Friday, September 6, 2013

Everything is so much smaller than I remember...


Way back when I used to live in Southern California, the place where I was born. My family and I lived in Yorba Linda, California and we had a house about a mile away from an elementary school I was attending. All seemed to be going great, until my parents decided to move to Washington.

I’m totally kidding of course.

But when we first moved north, I was the kid from California. I always told everyone I surfed and was “one with the waves.” Which is total bogus because I have only been surfing once, and that was on a trip BACK to California a few years after moving. But recently, I moved to Northern California for school and decided to spend my summer with my Grandma in So Cal.

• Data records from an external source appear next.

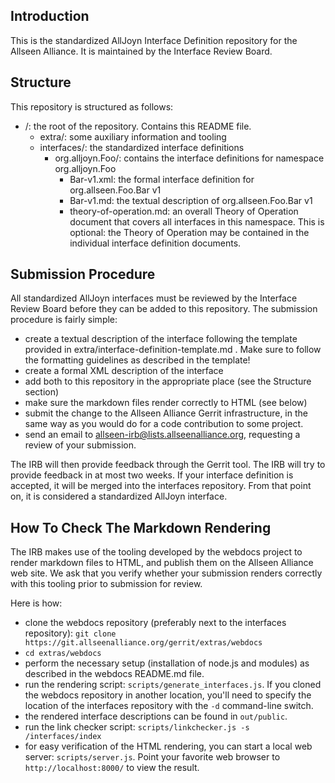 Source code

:Introduction
------------
This is the standardized AllJoyn Interface Definition repository for the Allseen
Alliance. It is maintained by the Interface Review Board.

Structure
---------
This repository is structured as follows:

  * /: the root of the repository. Contains this README file.
    * extra/: some auxiliary information and tooling
    * interfaces/: the standardized interface definitions
      * org.alljoyn.Foo/: contains the interface definitions for namespace
                          org.alljoyn.Foo
        * Bar-v1.xml: the formal interface definition for org.allseen.Foo.Bar v1
        * Bar-v1.md: the textual description of org.allseen.Foo.Bar v1
        * theory-of-operation.md: an overall Theory of Operation document that 
                                  covers all interfaces in this namespace.
                                  This is optional: the Theory of Operation may
                                  be contained in the individual interface
                                  definition documents.

Submission Procedure
--------------------
All standardized AllJoyn interfaces must be reviewed by the Interface Review
Board before they can be added to this repository. The submission procedure is
fairly simple:

* create a textual description of the interface following the template provided
  in extra/interface-definition-template.md . Make sure to follow the
  formatting guidelines as described in the template!
* create a formal XML description of the interface
* add both to this repository in the appropriate place (see the Structure
  section)
* make sure the markdown files render correctly to HTML (see below)
* submit the change to the Allseen Alliance Gerrit infrastructure, in the same
  way as you would do for a code contribution to some project.
* send an email to allseen-irb@lists.allseenalliance.org, requesting a review of
  your submission.

The IRB will then provide feedback through the Gerrit tool. The IRB will try to
provide feedback in at most two weeks. If your interface definition is accepted,
it will be merged into the interfaces repository. From that point on, it is
considered a standardized AllJoyn interface.

How To Check The Markdown Rendering
-----------------------------------
The IRB makes use of the tooling developed by the webdocs project to render
markdown files to HTML, and publish them on the Allseen Alliance web site.
We ask that you verify whether your submission renders correctly with this
tooling prior to submission for review.

Here is how:

* clone the webdocs repository (preferably next to the interfaces repository):
  `git clone https://git.allseenalliance.org/gerrit/extras/webdocs`
* `cd extras/webdocs`
* perform the necessary setup (installation of node.js and modules) as described
  in the webdocs README.md file.
* run the rendering script: `scripts/generate_interfaces.js`. If you cloned the
  webdocs repository in another location, you'll need to specify the location of
  the interfaces repository with the `-d` command-line switch.
* the rendered interface descriptions can be found in `out/public`.
* run the link checker script: `scripts/linkchecker.js -s /interfaces/index`
* for easy verification of the HTML rendering, you can start a local web server:
  `scripts/server.js`. Point your favorite web browser to
  `http://localhost:8000/` to view the result.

I was lucky enough to get hired at the coolest place I have ever worked. It’s called “The Pizza Press” and I give it 5 out 5 stars. If you are ever in the Anaheim area, go to the press. The pizza is bomb and its right next to Disneyland. Oh yea right! Disneyland! Only my most favorite place ever! I was also blessed to have the opportunity to go twice this summer. TWICE! I hadn’t been in nine years, and I killed that streak with two trips.

Anyways…

Today I had to take a good friend of mine from home, (Washington), to the airport because her visit had come to an end. After dropping her off, I was once again alone. I decided to go see the last place I lived in before we set off to Washington all those years ago. It was what I would call a normal Southern Californian drive. Meaning traffic of course, but I didn’t really seem to notice. What I did notice, however, was a feeling I wasn’t familiar with. It was a sudden strange feeling of emptiness that almost brought me to tears. I waved goodbye to my good friend that I have known for a long time and was immediately back in “one-player mode.” I realize now that I shouldn’t be alone anymore. April to the present has been mostly just me by myself living life. It’s not who I am, I thrive for the company of close friends….but back to my drive…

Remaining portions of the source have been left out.